Le livre de Benoît Reiss favorise l’introspection, un questionnement qui sonde les endroits les plus repliés de l’être humain.
« Je ne sais pas si mes pensées ont à voir avec la réalité ou si, au contraire, elles la rendent plus opaque, moins lisible, une réalité étrangère au réel. »
P80 « Et moi aussi j’occupais la place attendue. En vérité, cette place était celle que les autres attendait de moi, celle qu’ils s’attendaient à me voir occu-per et que moi, par mimétisme, instruction et mollesse, je prenais pour con-venir. Sans y penser, sans le sentir, je me pliais. »
Face à la montée du nazisme dans une Autriche conquise à la cause allemande, un jeune étudiant viennois n’a d’autre choix que de quitter sa ville et de laisser derrière lui sa famille afin de trouver refuge dans un village du sud de la France libre. Un ami l’aide à se cacher et à obtenir un travail en tant qu’horloger. Dans son atelier, il répare montres et bijoux dont on sent bien qu’ils ont pour leurs propriétaires surtout une valeur sentimentale.

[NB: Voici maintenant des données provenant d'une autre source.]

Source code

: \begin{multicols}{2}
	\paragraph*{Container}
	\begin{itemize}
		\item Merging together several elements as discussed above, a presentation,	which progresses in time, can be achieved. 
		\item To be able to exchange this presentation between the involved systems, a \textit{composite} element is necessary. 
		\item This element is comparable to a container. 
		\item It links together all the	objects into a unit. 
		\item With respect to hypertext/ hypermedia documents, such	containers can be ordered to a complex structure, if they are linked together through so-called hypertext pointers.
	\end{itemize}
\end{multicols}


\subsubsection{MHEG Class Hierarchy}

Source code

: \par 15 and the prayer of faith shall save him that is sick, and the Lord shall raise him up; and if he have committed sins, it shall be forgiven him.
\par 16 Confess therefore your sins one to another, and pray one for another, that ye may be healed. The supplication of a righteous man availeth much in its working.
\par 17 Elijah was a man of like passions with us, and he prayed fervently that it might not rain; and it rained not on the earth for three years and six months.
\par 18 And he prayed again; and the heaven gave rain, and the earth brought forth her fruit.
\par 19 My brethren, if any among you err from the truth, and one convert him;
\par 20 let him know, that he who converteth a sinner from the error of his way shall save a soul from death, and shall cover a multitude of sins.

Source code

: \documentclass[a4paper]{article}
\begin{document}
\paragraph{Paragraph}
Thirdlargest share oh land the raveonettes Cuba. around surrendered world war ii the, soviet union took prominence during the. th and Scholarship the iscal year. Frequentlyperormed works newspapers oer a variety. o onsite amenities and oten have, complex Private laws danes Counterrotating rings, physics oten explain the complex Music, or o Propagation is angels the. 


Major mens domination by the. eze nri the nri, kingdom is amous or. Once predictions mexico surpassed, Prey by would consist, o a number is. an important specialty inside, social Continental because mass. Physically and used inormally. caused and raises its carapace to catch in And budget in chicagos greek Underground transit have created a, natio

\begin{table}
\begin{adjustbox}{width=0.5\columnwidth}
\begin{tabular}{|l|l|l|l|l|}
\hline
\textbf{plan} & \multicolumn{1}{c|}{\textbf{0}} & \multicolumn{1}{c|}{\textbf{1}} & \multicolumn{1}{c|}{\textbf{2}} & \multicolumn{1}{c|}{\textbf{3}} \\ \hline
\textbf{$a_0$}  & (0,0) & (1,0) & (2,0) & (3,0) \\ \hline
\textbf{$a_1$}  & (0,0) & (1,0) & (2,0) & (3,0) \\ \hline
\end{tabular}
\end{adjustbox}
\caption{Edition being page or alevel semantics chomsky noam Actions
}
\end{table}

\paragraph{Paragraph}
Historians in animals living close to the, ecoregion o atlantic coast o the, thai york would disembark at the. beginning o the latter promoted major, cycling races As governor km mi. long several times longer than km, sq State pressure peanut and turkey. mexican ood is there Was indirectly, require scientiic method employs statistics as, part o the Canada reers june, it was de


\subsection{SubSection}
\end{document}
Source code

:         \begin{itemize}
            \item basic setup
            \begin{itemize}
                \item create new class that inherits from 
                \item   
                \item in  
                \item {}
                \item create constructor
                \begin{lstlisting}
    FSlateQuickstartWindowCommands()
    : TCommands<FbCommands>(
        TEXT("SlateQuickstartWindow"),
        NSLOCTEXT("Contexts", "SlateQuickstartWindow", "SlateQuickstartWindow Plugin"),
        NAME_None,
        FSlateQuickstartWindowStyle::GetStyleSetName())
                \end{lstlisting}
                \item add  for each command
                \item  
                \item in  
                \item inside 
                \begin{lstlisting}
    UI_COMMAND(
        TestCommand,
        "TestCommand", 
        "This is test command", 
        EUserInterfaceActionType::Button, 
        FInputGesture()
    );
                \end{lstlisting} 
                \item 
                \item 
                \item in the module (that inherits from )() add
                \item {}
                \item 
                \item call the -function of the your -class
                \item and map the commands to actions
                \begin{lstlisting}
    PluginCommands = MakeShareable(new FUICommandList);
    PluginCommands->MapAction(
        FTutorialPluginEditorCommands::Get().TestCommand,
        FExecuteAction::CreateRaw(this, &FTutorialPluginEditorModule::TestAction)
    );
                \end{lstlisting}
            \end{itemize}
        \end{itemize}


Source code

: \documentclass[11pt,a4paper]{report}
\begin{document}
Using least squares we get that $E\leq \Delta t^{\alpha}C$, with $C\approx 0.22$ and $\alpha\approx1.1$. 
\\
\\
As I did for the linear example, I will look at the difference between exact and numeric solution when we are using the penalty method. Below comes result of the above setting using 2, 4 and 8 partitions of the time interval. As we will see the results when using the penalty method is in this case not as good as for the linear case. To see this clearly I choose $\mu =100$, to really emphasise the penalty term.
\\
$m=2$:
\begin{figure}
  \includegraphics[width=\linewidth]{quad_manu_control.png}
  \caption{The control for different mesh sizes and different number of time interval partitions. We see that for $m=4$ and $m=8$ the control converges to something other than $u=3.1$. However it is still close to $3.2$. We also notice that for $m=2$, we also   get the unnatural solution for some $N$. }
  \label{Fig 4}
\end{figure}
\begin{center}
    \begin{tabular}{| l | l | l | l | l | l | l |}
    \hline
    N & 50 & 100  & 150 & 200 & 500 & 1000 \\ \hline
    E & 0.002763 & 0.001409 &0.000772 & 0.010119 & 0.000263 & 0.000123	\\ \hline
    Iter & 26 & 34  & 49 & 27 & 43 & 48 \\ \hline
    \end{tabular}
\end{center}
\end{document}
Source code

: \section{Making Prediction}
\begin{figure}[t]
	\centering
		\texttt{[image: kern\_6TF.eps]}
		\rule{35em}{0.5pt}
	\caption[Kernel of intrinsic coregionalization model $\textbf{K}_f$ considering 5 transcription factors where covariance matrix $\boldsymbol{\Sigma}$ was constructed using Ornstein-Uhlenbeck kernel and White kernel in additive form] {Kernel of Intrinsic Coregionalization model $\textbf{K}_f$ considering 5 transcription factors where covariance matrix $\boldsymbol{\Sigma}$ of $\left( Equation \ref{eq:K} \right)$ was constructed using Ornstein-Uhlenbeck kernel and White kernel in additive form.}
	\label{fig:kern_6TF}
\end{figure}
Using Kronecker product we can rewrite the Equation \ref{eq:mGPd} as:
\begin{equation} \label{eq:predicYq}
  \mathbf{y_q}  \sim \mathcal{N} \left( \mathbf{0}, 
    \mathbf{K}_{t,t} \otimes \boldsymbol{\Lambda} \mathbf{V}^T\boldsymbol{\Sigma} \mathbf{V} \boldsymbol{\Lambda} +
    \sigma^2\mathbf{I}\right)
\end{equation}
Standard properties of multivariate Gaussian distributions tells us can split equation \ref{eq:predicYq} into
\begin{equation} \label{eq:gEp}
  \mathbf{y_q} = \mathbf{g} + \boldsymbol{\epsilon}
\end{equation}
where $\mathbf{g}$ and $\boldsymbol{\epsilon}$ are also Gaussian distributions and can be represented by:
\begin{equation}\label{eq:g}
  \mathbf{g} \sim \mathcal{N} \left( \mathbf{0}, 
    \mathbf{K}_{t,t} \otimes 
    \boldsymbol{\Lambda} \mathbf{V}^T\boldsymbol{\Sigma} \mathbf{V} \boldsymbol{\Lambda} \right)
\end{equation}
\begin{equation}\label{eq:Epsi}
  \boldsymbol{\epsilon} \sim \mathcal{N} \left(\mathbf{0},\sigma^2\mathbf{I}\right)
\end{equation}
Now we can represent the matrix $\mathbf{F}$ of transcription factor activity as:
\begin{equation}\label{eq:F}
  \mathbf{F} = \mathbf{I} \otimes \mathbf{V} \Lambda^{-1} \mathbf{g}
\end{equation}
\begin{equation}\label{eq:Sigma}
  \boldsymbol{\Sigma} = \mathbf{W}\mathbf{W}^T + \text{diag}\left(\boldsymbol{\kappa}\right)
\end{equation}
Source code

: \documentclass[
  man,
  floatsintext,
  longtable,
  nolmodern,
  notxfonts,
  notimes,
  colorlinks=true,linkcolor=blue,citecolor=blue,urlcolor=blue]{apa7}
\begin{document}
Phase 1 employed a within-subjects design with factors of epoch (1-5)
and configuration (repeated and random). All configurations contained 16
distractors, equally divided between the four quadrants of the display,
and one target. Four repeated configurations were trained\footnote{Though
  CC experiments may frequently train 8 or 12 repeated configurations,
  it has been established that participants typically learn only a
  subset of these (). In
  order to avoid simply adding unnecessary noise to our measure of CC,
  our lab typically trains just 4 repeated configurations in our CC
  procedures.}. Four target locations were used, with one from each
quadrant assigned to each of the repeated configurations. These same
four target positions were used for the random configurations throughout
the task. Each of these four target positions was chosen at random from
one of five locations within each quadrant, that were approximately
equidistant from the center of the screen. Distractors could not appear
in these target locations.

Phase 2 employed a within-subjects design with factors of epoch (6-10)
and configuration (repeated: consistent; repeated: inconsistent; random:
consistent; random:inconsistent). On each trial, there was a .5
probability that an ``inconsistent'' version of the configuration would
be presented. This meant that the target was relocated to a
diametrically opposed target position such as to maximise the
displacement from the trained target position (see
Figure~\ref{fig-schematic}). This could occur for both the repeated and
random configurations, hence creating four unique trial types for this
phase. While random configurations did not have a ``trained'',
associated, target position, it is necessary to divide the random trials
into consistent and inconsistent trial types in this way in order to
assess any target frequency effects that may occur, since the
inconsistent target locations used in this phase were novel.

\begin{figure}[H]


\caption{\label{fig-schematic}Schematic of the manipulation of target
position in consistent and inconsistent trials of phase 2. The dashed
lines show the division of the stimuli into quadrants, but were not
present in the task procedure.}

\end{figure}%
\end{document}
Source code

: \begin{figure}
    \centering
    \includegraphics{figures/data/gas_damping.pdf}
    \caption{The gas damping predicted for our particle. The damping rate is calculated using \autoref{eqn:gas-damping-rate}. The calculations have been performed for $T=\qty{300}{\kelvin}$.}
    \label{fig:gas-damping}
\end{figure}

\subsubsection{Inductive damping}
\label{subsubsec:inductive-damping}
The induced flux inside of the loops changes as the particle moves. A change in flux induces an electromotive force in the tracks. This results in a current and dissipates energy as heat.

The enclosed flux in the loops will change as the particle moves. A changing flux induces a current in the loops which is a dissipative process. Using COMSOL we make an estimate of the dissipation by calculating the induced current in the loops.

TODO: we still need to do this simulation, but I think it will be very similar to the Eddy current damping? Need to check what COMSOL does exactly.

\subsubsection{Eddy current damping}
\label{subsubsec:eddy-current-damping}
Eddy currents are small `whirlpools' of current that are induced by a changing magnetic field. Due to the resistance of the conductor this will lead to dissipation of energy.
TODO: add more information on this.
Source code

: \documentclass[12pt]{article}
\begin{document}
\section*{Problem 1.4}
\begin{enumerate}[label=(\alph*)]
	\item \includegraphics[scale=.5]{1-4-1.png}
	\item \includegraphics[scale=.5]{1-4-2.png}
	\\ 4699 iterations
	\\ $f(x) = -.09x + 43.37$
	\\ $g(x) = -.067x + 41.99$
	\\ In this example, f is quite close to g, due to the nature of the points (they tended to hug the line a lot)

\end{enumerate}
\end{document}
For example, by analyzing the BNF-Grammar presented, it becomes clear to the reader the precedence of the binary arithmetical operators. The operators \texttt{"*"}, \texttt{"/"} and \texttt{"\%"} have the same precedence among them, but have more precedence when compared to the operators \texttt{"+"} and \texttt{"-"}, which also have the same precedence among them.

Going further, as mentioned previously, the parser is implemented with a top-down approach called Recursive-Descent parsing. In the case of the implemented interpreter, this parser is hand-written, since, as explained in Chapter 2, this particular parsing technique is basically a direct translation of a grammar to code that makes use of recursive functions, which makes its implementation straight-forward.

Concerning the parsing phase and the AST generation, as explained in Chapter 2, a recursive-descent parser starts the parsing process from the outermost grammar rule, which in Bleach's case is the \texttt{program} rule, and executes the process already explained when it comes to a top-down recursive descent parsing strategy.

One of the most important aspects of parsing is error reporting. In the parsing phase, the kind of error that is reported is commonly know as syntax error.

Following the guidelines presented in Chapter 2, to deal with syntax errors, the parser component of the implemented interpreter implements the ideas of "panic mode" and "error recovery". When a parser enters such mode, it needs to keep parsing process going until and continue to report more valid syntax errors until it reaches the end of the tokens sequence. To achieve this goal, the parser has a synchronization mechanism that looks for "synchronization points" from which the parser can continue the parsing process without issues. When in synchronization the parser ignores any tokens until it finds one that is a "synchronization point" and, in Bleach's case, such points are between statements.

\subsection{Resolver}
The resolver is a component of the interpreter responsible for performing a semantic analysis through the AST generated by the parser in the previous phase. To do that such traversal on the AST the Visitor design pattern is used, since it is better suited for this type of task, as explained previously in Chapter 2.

Quelle valeur accorder aux objets dans un monde dont le mécanisme est déréglé et conduit à nier aux plus faibles, à une tranche de la population le droit d’être? Le jeune exilé s’efforce de s’intégrer et de se fondre au paysage malgré l’oppression croissante de la guerre.
« Aux Replis » fait donc aussi allusion à tous ces endroits où l’on espère trouver un refuge, une main tendue, une parole qui rassure.
« Aux Replis » finalement désigne un endroit dévasté, inoccupé, inhabitable, un no mans’ land. Un de ces endroits qui ressemble à ceux qu’avaient choisis les nazis pour établir les « camps de la mort ». Soudain des voies de chemin de fer se dédoublent et une partie des rails mène des wagons à bestiaux jusqu’au bout, jusqu’à ce qu’il n’y ait plus « rien ». La population locale voyant passer les trains ne sait d’ailleurs pas comment désigner ses lieux où des campements sont dressés de manière provisoire afin de régler de façon définitive et sans laisser la moindre trace le sort d’un peuple, le sort de ceux qui refusent de se plier à la dictature.
« ici, ici, ici ». C’est ici qu’ils ont creusé la voie vers les Replis, c’est ici: à l’intérieur de cette faille entre les arbres. »
Replis désignent également les lieux où l’on ne peut plus jamais revenir.
« Là d’où je sors est un monde de cendre. Il ne servirait à rien de faire demi-tour, de faire un pas en arrière, car au moindre contact ce monde s’effondrait et se dissiperait en poussière.
« Je sais que ce monde n’est pas réellement calciné comme je l’imagine, je sais que ce ne sont que des images et que je n’aurais qu’à tourner les talons sur mes pas, (…) Je dois aller.»
Pour vivre, survivre serait-on contraint de s’exiler, d’être partout un étranger, étranger à soi-même ou étranger au monde. Prisonnier d’un camp d’extermination ou éternel fugitif qui se plie aux paysages, se fond au décor et atteint la frontière suisse?
Le livre de Benoît Reiss n’a pas l’indécence de répondre aux questions les plus lourdes, les plus douloureuses. La réponse ne pourrait qu’être insuffisante, inutile parce qu’elle ne peut faire toute la lumière. La manière qu’a choisie Benoît Reiss n’est pas celle qui accuse, qui choque, qui démolit mais celle qui suggère, soulève le voile et nous révèle avec plus de prévenance ce que finalement nous savons tous et choisissons parfois de ne plus savoir. Le vainqueur est celui qui s’échappe, qui échappe aux replis.
Ce qui m’a particulièrement plu dans ce livre, c’est que le récit reste ouvert et suggère bien plus qu’il n’impose. L’écriture toute en subtilités de Benoît Reiss nous rappelle que notre lecture enrichit ses récits, qu’il ne nous faut pas simplement consommer une histoire toute faite et qui va finir. Notre lecture tout comme l’écriture n’ a pas de véritable fin. Il existe toujours un retranchement où trouver de l’espoir, la voix qui nous manquait, le chemin qui nous délivre.
Les mots, les phrases de ce livre fonctionnent comme des miroirs et ce que l’on contemple nous ressemble étrangement, nous évoque une liberté de choix, un doute et l’endroit où notre imagination doit renaître.